**ASSIGNED TASK**
Print the whole listing, unchanged.

━━━━━━━━━━

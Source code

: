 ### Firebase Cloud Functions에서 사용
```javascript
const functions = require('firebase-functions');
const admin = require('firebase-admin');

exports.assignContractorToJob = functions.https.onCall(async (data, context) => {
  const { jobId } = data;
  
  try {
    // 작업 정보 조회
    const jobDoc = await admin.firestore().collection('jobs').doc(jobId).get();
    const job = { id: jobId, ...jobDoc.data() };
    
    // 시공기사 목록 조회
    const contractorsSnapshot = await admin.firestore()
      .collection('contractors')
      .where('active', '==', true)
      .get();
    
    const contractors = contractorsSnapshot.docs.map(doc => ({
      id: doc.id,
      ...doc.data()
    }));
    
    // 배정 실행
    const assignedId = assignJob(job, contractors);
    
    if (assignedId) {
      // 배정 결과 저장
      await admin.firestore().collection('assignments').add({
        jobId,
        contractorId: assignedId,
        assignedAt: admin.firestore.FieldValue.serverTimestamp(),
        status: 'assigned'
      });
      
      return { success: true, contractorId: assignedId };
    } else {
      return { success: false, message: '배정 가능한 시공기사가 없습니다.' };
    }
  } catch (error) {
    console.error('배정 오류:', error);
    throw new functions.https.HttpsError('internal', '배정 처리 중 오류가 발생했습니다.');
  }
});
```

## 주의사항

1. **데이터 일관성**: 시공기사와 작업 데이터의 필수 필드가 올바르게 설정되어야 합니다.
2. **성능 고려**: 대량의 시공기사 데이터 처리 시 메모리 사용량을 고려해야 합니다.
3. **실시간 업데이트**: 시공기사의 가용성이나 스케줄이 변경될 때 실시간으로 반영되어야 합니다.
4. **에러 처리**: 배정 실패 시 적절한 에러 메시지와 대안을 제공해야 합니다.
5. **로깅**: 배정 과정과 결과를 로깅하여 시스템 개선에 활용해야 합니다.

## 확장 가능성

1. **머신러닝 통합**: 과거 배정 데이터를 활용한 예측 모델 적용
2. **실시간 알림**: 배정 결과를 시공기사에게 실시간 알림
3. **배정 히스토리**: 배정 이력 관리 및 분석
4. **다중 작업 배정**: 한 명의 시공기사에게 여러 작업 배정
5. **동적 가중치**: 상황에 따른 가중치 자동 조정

━━━━━━━━━━

**TASK RESPONSE**
Source code

: ### Firebase Cloud Functions에서 사용
```javascript
const functions = require('firebase-functions');
const admin = require('firebase-admin');

exports.assignContractorToJob = functions.https.onCall(async (data, context) => {
  const { jobId } = data;
  
  try {
    // 작업 정보 조회
    const jobDoc = await admin.firestore().collection('jobs').doc(jobId).get();
    const job = { id: jobId, ...jobDoc.data() };
    
    // 시공기사 목록 조회
    const contractorsSnapshot = await admin.firestore()
      .collection('contractors')
      .where('active', '==', true)
      .get();
    
    const contractors = contractorsSnapshot.docs.map(doc => ({
      id: doc.id,
      ...doc.data()
    }));
    
    // 배정 실행
    const assignedId = assignJob(job, contractors);
    
    if (assignedId) {
      // 배정 결과 저장
      await admin.firestore().collection('assignments').add({
        jobId,
        contractorId: assignedId,
        assignedAt: admin.firestore.FieldValue.serverTimestamp(),
        status: 'assigned'
      });
      
      return { success: true, contractorId: assignedId };
    } else {
      return { success: false, message: '배정 가능한 시공기사가 없습니다.' };
    }
  } catch (error) {
    console.error('배정 오류:', error);
    throw new functions.https.HttpsError('internal', '배정 처리 중 오류가 발생했습니다.');
  }
});
```

## 주의사항

1. **데이터 일관성**: 시공기사와 작업 데이터의 필수 필드가 올바르게 설정되어야 합니다.
2. **성능 고려**: 대량의 시공기사 데이터 처리 시 메모리 사용량을 고려해야 합니다.
3. **실시간 업데이트**: 시공기사의 가용성이나 스케줄이 변경될 때 실시간으로 반영되어야 합니다.
4. **에러 처리**: 배정 실패 시 적절한 에러 메시지와 대안을 제공해야 합니다.
5. **로깅**: 배정 과정과 결과를 로깅하여 시스템 개선에 활용해야 합니다.

## 확장 가능성

1. **머신러닝 통합**: 과거 배정 데이터를 활용한 예측 모델 적용
2. **실시간 알림**: 배정 결과를 시공기사에게 실시간 알림
3. **배정 히스토리**: 배정 이력 관리 및 분석
4. **다중 작업 배정**: 한 명의 시공기사에게 여러 작업 배정
5. **동적 가중치**: 상황에 따른 가중치 자동 조정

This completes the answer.